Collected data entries
────────────────────

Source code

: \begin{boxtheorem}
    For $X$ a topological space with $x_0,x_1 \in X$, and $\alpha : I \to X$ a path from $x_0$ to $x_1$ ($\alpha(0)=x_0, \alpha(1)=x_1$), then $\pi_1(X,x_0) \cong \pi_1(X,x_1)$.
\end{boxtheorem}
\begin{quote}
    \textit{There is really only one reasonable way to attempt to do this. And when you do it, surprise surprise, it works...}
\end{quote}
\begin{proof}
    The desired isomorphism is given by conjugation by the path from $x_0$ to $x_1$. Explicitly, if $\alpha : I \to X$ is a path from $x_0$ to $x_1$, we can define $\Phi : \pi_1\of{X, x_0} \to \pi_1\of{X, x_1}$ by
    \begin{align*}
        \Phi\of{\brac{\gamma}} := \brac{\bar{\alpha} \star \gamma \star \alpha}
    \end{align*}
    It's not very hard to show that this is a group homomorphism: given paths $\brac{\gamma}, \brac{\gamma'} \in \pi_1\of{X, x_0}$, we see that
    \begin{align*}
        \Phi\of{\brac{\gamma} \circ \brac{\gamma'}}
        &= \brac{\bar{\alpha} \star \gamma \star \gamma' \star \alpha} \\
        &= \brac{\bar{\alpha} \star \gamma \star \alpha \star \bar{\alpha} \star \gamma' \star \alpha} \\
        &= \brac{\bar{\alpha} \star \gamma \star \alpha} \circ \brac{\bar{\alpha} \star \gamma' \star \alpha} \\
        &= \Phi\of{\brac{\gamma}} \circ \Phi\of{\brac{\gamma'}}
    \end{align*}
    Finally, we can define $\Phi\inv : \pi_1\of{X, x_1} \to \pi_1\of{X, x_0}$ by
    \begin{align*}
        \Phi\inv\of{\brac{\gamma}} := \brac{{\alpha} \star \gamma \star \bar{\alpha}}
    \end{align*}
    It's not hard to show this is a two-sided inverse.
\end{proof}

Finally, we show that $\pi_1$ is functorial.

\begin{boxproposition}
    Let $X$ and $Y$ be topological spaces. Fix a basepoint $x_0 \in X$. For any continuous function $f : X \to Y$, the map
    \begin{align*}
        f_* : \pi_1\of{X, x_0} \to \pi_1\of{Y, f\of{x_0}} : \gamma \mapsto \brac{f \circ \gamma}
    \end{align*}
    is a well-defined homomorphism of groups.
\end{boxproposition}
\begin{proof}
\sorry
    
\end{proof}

────────────────────

• What the exercise asks
Set the entries above down again, each one exactly as written.

• Problem solution
Source code

: \begin{boxtheorem}
    For $X$ a topological space with $x_0,x_1 \in X$, and $\alpha : I \to X$ a path from $x_0$ to $x_1$ ($\alpha(0)=x_0, \alpha(1)=x_1$), then $\pi_1(X,x_0) \cong \pi_1(X,x_1)$.
\end{boxtheorem}
\begin{quote}
    \textit{There is really only one reasonable way to attempt to do this. And when you do it, surprise surprise, it works...}
\end{quote}
\begin{proof}
    The desired isomorphism is given by conjugation by the path from $x_0$ to $x_1$. Explicitly, if $\alpha : I \to X$ is a path from $x_0$ to $x_1$, we can define $\Phi : \pi_1\of{X, x_0} \to \pi_1\of{X, x_1}$ by
    \begin{align*}
        \Phi\of{\brac{\gamma}} := \brac{\bar{\alpha} \star \gamma \star \alpha}
    \end{align*}
    It's not very hard to show that this is a group homomorphism: given paths $\brac{\gamma}, \brac{\gamma'} \in \pi_1\of{X, x_0}$, we see that
    \begin{align*}
        \Phi\of{\brac{\gamma} \circ \brac{\gamma'}}
        &= \brac{\bar{\alpha} \star \gamma \star \gamma' \star \alpha} \\
        &= \brac{\bar{\alpha} \star \gamma \star \alpha \star \bar{\alpha} \star \gamma' \star \alpha} \\
        &= \brac{\bar{\alpha} \star \gamma \star \alpha} \circ \brac{\bar{\alpha} \star \gamma' \star \alpha} \\
        &= \Phi\of{\brac{\gamma}} \circ \Phi\of{\brac{\gamma'}}
    \end{align*}
    Finally, we can define $\Phi\inv : \pi_1\of{X, x_1} \to \pi_1\of{X, x_0}$ by
    \begin{align*}
        \Phi\inv\of{\brac{\gamma}} := \brac{{\alpha} \star \gamma \star \bar{\alpha}}
    \end{align*}
    It's not hard to show this is a two-sided inverse.
\end{proof}

Finally, we show that $\pi_1$ is functorial.

\begin{boxproposition}
    Let $X$ and $Y$ be topological spaces. Fix a basepoint $x_0 \in X$. For any continuous function $f : X \to Y$, the map
    \begin{align*}
        f_* : \pi_1\of{X, x_0} \to \pi_1\of{Y, f\of{x_0}} : \gamma \mapsto \brac{f \circ \gamma}
    \end{align*}
    is a well-defined homomorphism of groups.
\end{boxproposition}
\begin{proof}
\sorry
    
\end{proof}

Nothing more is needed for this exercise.